Colapso na saúde: a diálise não pode parar, mas o que pode parar a diálise?


Mais de 140 mil brasileiros dependem da diálise pelo SUS: colapso no sistema pode ser fatal para quem tem doença renal
avançada. (Foto: Frank Merino/Pexels)

 

Há décadas, clínicas enfrentam um cenário de financiamento insuficiente, agravado por inflação, aumento dos custos operacionais e ausência de políticas estruturantes.

No Brasil, cerca de 175 mil pessoas dependem da diálise para viver — 79% delas são atendidas pelo SUS. Agora, essa crise ameaça atingir um novo patamar. Um colapso com data marcada e consequências imediatas para mais de 140 mil brasileiros.

A partir de 31 de julho de 2025, as unidades de diálise em todo o país poderão enfrentar um aumento expressivo de custos com a possível extinção do Convênio 01/99 — que há mais de duas décadas garante isenção de ICMS sobre medicamentos e insumos utilizados na diálise.

O fim dessa política, somado à defasagem dos valores pagos pelo SUS, tornaria inviável a operação de muitas clínicas, especialmente nas regiões mais vulneráveis.

Desde o início do ano, a Sociedade Brasileira de Nefrologia (SBN), junto a outras entidades, tem se mobilizado para evitar essa tragédia anunciada. Em março, foi enviada uma carta aberta ao Ministério da Saúde. Em abril, à SEFAZ. Ambas sem resposta. O tema foi pauta de debate em sessão no Congresso Nacional, promovido pela Frente Parlamentar da Nefrologia, em alusão ao Dia Mundial do Rim.

O que está em jogo é a continuidade de um tratamento vital. Sem a diálise, pacientes com doença renal crônica em estágio avançado não sobrevivem por mais do que alguns dias.

A não renovação do Convênio 01/99 representaria um impacto financeiro no setor estimado em cerca de R$ 1 bilhão por ano, com aumento médio de 23,7% nos custos dos procedimentos. Em troca, os estados arrecadariam pouco. Pagariam caro, em vidas humanas.

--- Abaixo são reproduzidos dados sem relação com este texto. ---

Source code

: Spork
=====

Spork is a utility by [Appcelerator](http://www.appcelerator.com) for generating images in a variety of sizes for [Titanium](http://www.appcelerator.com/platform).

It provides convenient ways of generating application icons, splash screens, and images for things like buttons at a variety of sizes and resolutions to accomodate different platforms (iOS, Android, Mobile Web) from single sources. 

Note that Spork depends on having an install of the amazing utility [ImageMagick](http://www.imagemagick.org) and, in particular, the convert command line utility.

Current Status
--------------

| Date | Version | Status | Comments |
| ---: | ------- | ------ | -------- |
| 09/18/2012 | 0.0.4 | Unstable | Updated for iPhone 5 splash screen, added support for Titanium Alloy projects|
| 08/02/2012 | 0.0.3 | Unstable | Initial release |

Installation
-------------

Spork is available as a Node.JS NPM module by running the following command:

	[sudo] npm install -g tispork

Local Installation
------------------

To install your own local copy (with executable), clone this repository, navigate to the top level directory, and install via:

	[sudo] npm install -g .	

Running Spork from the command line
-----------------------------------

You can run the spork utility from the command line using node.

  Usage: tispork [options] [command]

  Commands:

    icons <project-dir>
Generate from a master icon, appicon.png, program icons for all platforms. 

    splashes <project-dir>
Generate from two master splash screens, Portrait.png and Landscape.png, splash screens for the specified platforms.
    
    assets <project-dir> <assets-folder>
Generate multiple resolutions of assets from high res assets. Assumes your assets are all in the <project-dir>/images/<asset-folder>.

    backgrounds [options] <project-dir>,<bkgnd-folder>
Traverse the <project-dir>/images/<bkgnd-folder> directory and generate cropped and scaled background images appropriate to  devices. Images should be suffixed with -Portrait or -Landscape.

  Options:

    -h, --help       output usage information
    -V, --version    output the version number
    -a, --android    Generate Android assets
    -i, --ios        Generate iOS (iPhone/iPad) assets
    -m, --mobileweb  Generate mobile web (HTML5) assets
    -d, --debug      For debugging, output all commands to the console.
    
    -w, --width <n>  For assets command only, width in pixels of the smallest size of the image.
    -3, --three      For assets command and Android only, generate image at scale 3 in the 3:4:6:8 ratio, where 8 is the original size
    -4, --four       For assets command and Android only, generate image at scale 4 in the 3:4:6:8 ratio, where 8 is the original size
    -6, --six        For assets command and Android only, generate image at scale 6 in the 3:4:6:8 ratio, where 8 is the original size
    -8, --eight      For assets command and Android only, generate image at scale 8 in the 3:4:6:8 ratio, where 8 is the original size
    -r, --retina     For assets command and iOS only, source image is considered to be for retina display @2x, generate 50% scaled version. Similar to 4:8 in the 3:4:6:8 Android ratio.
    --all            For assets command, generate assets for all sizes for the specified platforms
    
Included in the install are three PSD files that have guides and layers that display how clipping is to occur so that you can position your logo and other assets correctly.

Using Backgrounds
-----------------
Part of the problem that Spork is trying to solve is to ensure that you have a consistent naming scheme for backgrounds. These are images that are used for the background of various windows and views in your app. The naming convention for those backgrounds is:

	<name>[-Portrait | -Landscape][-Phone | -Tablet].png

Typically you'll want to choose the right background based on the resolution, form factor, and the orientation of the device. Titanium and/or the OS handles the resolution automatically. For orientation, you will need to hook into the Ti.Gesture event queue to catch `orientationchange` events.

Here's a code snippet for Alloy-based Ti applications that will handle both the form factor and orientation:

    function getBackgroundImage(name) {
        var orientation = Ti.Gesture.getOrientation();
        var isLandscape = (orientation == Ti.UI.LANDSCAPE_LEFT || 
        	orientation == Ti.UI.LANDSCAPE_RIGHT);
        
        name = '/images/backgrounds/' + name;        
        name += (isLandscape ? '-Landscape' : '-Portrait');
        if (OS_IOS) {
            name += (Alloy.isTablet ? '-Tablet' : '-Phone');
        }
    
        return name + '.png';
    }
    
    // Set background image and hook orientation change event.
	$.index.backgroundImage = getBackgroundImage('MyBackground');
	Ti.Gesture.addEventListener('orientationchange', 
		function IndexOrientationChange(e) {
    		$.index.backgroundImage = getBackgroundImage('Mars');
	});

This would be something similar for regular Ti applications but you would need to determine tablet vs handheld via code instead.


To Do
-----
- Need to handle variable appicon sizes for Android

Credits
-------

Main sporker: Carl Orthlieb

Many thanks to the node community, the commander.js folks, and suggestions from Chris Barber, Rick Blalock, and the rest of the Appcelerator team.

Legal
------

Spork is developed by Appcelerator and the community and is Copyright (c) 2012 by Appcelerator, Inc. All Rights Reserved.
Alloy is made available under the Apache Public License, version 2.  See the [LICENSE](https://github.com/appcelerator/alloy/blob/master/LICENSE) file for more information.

O que pode parar a diálise? A resposta, infelizmente, não está na medicina. Por um paradoxo cruel, a máquina segue funcionando, mas o sistema está prestes a falhar. Ironicamente, não é a doença que ameaça a vida de milhares — é a iminente omissão do Estado. 

Manter o tratamento desses pacientes é um compromisso com a vida, com a dignidade humana e com o que está escrito na Constituição Federal. O Brasil não pode permitir que uma mudança tributária, associada à negligência orçamentária, leve à morte de seus cidadãos mais vulneráveis.

O colapso está anunciado. Se, ainda assim, nada for feito, não será por falta de aviso.

José A. Moura Neto é presidente da Sociedade Brasileira de Nefrologia.